September 28, 2015 at 10:44 pm
Comments posted to this topic are about the item Wildcard Searches
September 29, 2015 at 1:56 am
Hi,
Thanks for the article. I decided to try your email wildcard like search on our email list with a small tweak.
Not all email address end with .com or .something.
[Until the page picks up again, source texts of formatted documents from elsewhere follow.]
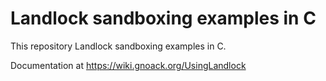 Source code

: # Landlock sandboxing examples in C

This repository Landlock sandboxing examples in C.

Documentation at https://wiki.gnoack.org/UsingLandlock
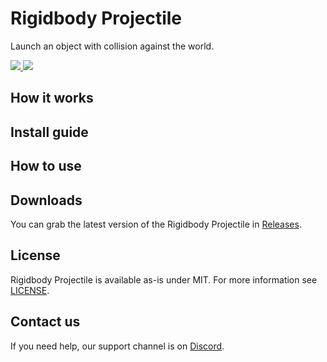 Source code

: <div>
  <h1>Rigidbody Projectile</h1>
  <p>
     Launch an object with collision against the world.
  </p>
  <a href="https://github.com/VRLabs/Rigidbody-Projectile/releases/latest">
    <img src="https://img.shields.io/github/v/release/VRLabs/Rigidbody-Projectile.svg?style=flat-square">
  </a>
  <a href="https://github.com/VRLabs/Rigidbody-Projectile/releases/latest">
    <img src="https://img.shields.io/badge/Unity-2019.4-green.svg?style=flat-square">
  </a>
  <br />
</div>

## How it works

## Install guide

## How to use

## Downloads

You can grab the latest version of the Rigidbody Projectile in [Releases](https://github.com/VRLabs/Rigidbody-Projectile/releases/latest).

## License

Rigidbody Projectile is available as-is under MIT. For more information see [LICENSE](https://github.com/VRLabs/Rigidbody-Projectile/blob/main/LICENSE).

## Contact us

If you need help, our support channel is on [Discord](https://discord.vrlabs.dev).
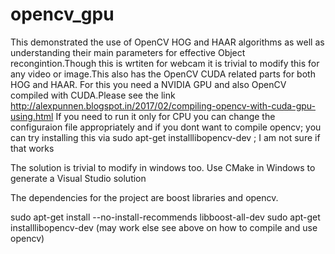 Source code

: # opencv_gpu

This demonstrated the use of OpenCV HOG and HAAR algorithms as well as understanding their main parameters for effective Object recongintion.Though this is wrtiten for webcam it is trivial to modify this for any video or image.This also has the OpenCV CUDA related parts for both HOG and HAAR. For this you need a NVIDIA GPU and also OpenCV compiled with CUDA.Please see the link http://alexpunnen.blogspot.in/2017/02/compiling-opencv-with-cuda-gpu-using.html
If you need to run it only for CPU you can change the configuraion file appropriately and if you dont want to compile opencv; you can try installing this via sudo apt-get installlibopencv-dev ; I am not sure if that works

The solution is trivial to modify in windows too. Use CMake in Windows to generate a Visual Studio solution

The dependencies for the project are boost libraries and opencv.

sudo apt-get install --no-install-recommends libboost-all-dev
sudo apt-get installlibopencv-dev  (may work else see above on how to compile and use opencv)
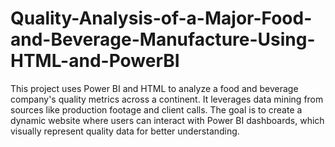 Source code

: # Quality-Analysis-of-a-Major-Food-and-Beverage-Manufacture-Using-HTML-and-PowerBI
This project uses Power BI and HTML to analyze a food and beverage company's quality metrics across a continent. It leverages data mining from sources like production footage and client calls. The goal is to create a dynamic website where users can interact with Power BI dashboards, which visually represent quality data for better understanding.
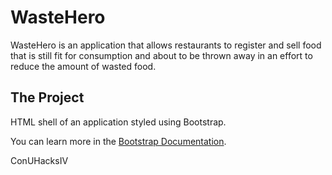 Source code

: # WasteHero

WasteHero is an application that allows restaurants to register and sell food that is still fit for consumption and about to be thrown away in an effort to reduce the amount of wasted food.

## The Project

HTML shell of an application styled using Bootstrap.

You can learn more in the [Bootstrap Documentation](https://getbootstrap.com/).

ConUHacksIV
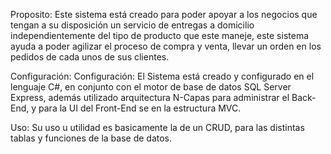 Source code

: Proposito:
Este sistema está creado para poder apoyar a los negocios que tengan a su disposición un servicio
de entregas a domicilio independientemente del tipo de producto que este maneje, este sistema ayuda
a poder agilizar el proceso de compra y venta, llevar un orden en los pedidos de cada unos de sus clientes.

Configuración:
Configuración: El Sistema está creado y configurado en el lenguaje C#, en conjunto con el motor de base de datos
SQL Server Express, además utilizado arquitectura N-Capas para administrar el Back-End, y para la UI del Front-End se en la estructura MVC.

Uso:
Su uso u utilidad es basicamente la de un CRUD, para las distintas tablas y funciones de la base de datos.
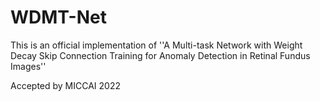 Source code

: # WDMT-Net
This is an official implementation of ''A Multi-task Network with Weight Decay Skip Connection Training for Anomaly Detection in Retinal Fundus Images''

Accepted by MICCAI 2022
As in 90% of the emails in my db they end with .co.za, .co.gh, .co.zm - you get the idea.
Herewith the tweaked code:
SELECT *
FROM dbo.Emails
WHERE EmailAddress LIKE N'%[A-Za-z0-9.+_]@[A-Za-z0-9.+_]%.[A-Za-z][A-Za-z]%.[A-Za-z][A-Za-z]%'
OR EmailAddress LIKE N'%[A-Za-z0-9.+_]@[A-Za-z0-9.+_]%.[A-Za-z][A-Za-z]%'
I'm sure this should pick up most email adress combinations, but has anyone else come across other nuances in emails?
Ciao!
Michael
Michael Gilchrist
Database Specialist
There are 10 types of people in the world, those who understand binary and those that don't. 😀
September 29, 2015 at 2:04 am
It would be interesting to see some performance information with some large data to see how this performs.
I'd always thought that a lot of these kinds of operations would be fairly slow on anything other than trivially small amount of data (i.e. < 100K)
September 29, 2015 at 4:13 am
Thanks for this nice piece Luis!
😎
September 29, 2015 at 4:17 am
@Peter.row:
Of course it would use high CPU if you use a complicated pattern against a big data set.
And if you have no covering index (where the column is part of the index or included) it will result in a very I/O intensive table scan.
Depending on your scenario you could deliver all possible matching data to your application and do the filtering / searches at the client side (the most programming languages supports RegEx). It's your goal to decide if the bottleneck of your server is the CPU or the network.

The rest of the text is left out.